DIY vs Calling Someone

Look, I'm not going to pretend you can't handle a single mouse with a snap trap from the hardware store. But full-blown rat removal or squirrel removal situations are a different animal, pun intended. The entry points are often in spots where you can't safely access  roof edges, high soffits, places that need a ladder and some actual know-how about where these animals travel. And there's a real difference between removing the animals you can see and actually fixing the reason they got in to begin with.

A lot of people try the DIY route, feel like they've won because the noise stopped for a week or two, and then it's back sometimes worse, because now there's a bigger gap where the old repair failed. That cycle gets old fast, and it usually ends up costing more time and more frustration than just handling it properly from the start.

What A Real Fix Looks Like

Honestly, it comes down to three things every single time, whether it's rats or squirrels: find every way they're getting in, remove what's already inside without leaving anything behind (this matters more than people realize), and seal it up with materials that actually hold. Skipping any step just means you're back here again in a few months, having the same conversation with yourself at 2am.

Wildlife doesn't respect a half-fix. They're built to find the weak spot. That's kind of the whole point of them.

If you've got the scratching, the smell, the chewed wires, or just a bad feeling about what's living above your ceiling — don't wait it out. It genuinely does not get better on its own, and every week you wait is another week they've had to settle in deeper. Reach out to a local wildlife removal professional, get an actual inspection done, and get it handled properly before it turns into a bigger job than it needs to be.


FAQs

1. How do I know if it's rats or squirrels in my attic? Timing's usually the biggest clue. Rats are mostly active at night — that's when you'll hear scratching or scurrying. Squirrels tend to be loud during the day, especially early morning and late afternoon. Droppings and chew marks also differ in size, with squirrel damage generally being bigger and more obvious.

2. Will rats or squirrels just leave on their own eventually? Pretty much never, once they've settled in and especially if there's a nest involved. They've found shelter, warmth, and safety from predators. There's no real incentive for them to leave unless something forces the issue — which is exactly what proper removal and exclusion work does.

3. Is it safe to seal up entry points myself?

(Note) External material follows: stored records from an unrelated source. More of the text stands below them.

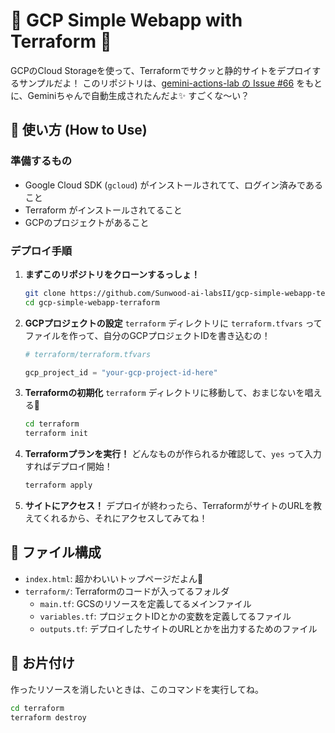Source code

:# 💖 GCP Simple Webapp with Terraform 💖

GCPのCloud Storageを使って、Terraformでサクッと静的サイトをデプロイするサンプルだよ！
このリポジトリは、[gemini-actions-lab の Issue #66](https://github.com/Sunwood-ai-labsII/gemini-actions-lab/issues/66) をもとに、Geminiちゃんで自動生成されたんだよ✨ すごくな〜い？

## 🚀 使い方 (How to Use)

### 準備するもの

- Google Cloud SDK (`gcloud`) がインストールされてて、ログイン済みであること
- Terraform がインストールされてること
- GCPのプロジェクトがあること

### デプロイ手順

1.  **まずこのリポジトリをクローンするっしょ！**
    ```bash
    git clone https://github.com/Sunwood-ai-labsII/gcp-simple-webapp-terraform.git
    cd gcp-simple-webapp-terraform
    ```

2.  **GCPプロジェクトの設定**
    `terraform` ディレクトリに `terraform.tfvars` ってファイルを作って、自分のGCPプロジェクトIDを書き込むの！
    ```tfvars
    # terraform/terraform.tfvars

    gcp_project_id = "your-gcp-project-id-here"
    ```

3.  **Terraformの初期化**
    `terraform` ディレクトリに移動して、おまじないを唱える🙏
    ```bash
    cd terraform
    terraform init
    ```

4.  **Terraformプランを実行！**
    どんなものが作られるか確認して、`yes` って入力すればデプロイ開始！
    ```bash
    terraform apply
    ```

5.  **サイトにアクセス！**
    デプロイが終わったら、TerraformがサイトのURLを教えてくれるから、それにアクセスしてみてね！

## 📂 ファイル構成

- `index.html`: 超かわいいトップページだよん💖
- `terraform/`: Terraformのコードが入ってるフォルダ
  - `main.tf`: GCSのリソースを定義してるメインファイル
  - `variables.tf`: プロジェクトIDとかの変数を定義してるファイル
  - `outputs.tf`: デプロイしたサイトのURLとかを出力するためのファイル

## 🧹 お片付け

作ったリソースを消したいときは、このコマンドを実行してね。
```bash
cd terraform
terraform destroy
```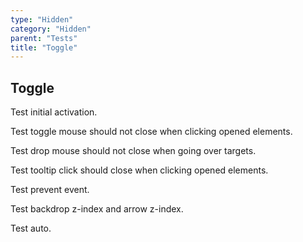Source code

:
 ```yaml
---
type: "Hidden"
category: "Hidden"
parent: "Tests"
title: "Toggle"
---
```


## Toggle

Test initial activation.

<demo>
  <demovanilla src="vanilla/components/core/toggle/class">
  </demovanilla>
</demo>

Test toggle mouse should not close when clicking opened elements.

Test drop mouse should not close when going over targets.

Test tooltip click should close when clicking opened elements.

<demo>
  <demovanilla src="vanilla/components/core/toggle/event">
  </demovanilla>
  <demovanilla src="vanilla/components/core/drop/event">
  </demovanilla>
  <demovanilla src="vanilla/components/core/tooltip/event">
  </demovanilla>
</demo>

Test prevent event.

<demo>
  <demovanilla src="vanilla/components/core/toggle/prevent-event">
  </demovanilla>
  <demovanilla src="vanilla/components/core/toggle/prevent-event-hover">
  </demovanilla>
</demo>

Test backdrop z-index and arrow z-index.

<demo>
  <demovanilla src="vanilla/components/core/drop/backdrop">
  </demovanilla>
  <demovanilla src="vanilla/components/core/tooltip/backdrop">
  </demovanilla>
</demo>

Test auto.

<demo>
  <demovanilla src="vanilla/components/core/toggle/auto">
  </demovanilla>
</demo>
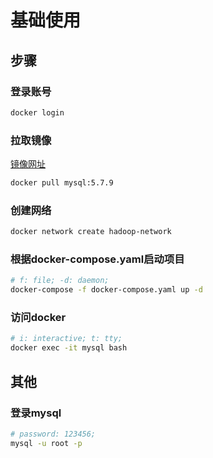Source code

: # 基础使用

## 步骤

### 登录账号
```sh
docker login
```
### 拉取镜像
[镜像网址](https://hub.docker.com/)
```sh
docker pull mysql:5.7.9
```
### 创建网络
```sh
docker network create hadoop-network
```
### 根据docker-compose.yaml启动项目
```sh
# f: file; -d: daemon;
docker-compose -f docker-compose.yaml up -d
```

### 访问docker
```sh
# i: interactive; t: tty;
docker exec -it mysql bash
```

## 其他
### 登录mysql
```sh
# password: 123456;
mysql -u root -p
```

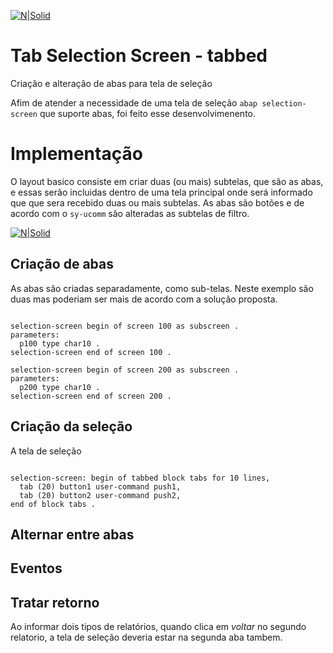 [![N|Solid](https://wiki.scn.sap.com/wiki/download/attachments/1710/ABAP%20Development.png?version=1&modificationDate=1446673897000&api=v2)](https://www.sap.com/brazil/developer.html)

# Tab Selection Screen - tabbed
Criação e alteração de abas para tela de seleção

Afim de atender a necessidade de uma tela de seleção `abap selection-screen` que suporte abas, foi feito esse desenvolvimenento.

# Implementação #
O layout basico consiste em criar duas (ou mais) subtelas, que são as abas, e essas serão incluidas dentro de uma tela principal onde será informado que que sera recebido duas ou mais subtelas. As abas são botões e de acordo com o `sy-ucomm` são alteradas as subtelas de filtro.

[![N|Solid](https://uploaddeimagens.com.br/images/002/523/886/original/Screen_Shot_2019-12-02_at_5.33.06_pm.png)](https://www.sap.com/brazil/developer.html)

## Criação de abas ##
As abas são criadas separadamente, como sub-telas. Neste exemplo são duas mas poderiam ser mais de acordo com a solução proposta.

```abap

selection-screen begin of screen 100 as subscreen .
parameters:
  p100 type char10 .
selection-screen end of screen 100 .

selection-screen begin of screen 200 as subscreen .
parameters:
  p200 type char10 .
selection-screen end of screen 200 .

```

## Criação da seleção ##
A tela de seleção

```abap

selection-screen: begin of tabbed block tabs for 10 lines,
  tab (20) button1 user-command push1,
  tab (20) button2 user-command push2,
end of block tabs .

```


## Alternar entre abas ## 

## Eventos ##

## Tratar retorno ## 

Ao informar dois tipos de relatórios, quando clica em _voltar_ no segundo relatorio, a tela de seleção deveria estar na segunda aba tambem.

It can be, for small, accessible gaps, but you have to be sure nothing's still inside first. Sealing an active entry point with animals or babies trapped inside leads to a much worse problem down the line, so an inspection first really does matter.

4. How long does a typical rat or squirrel removal take? It varies a lot depending on how established the problem is. A minor case might be resolved in about a week with trapping and exclusion. Larger infestations, or situations involving a nest of babies, can take a few weeks since you have to account for the animals' natural behavior and timing, not just rush the process.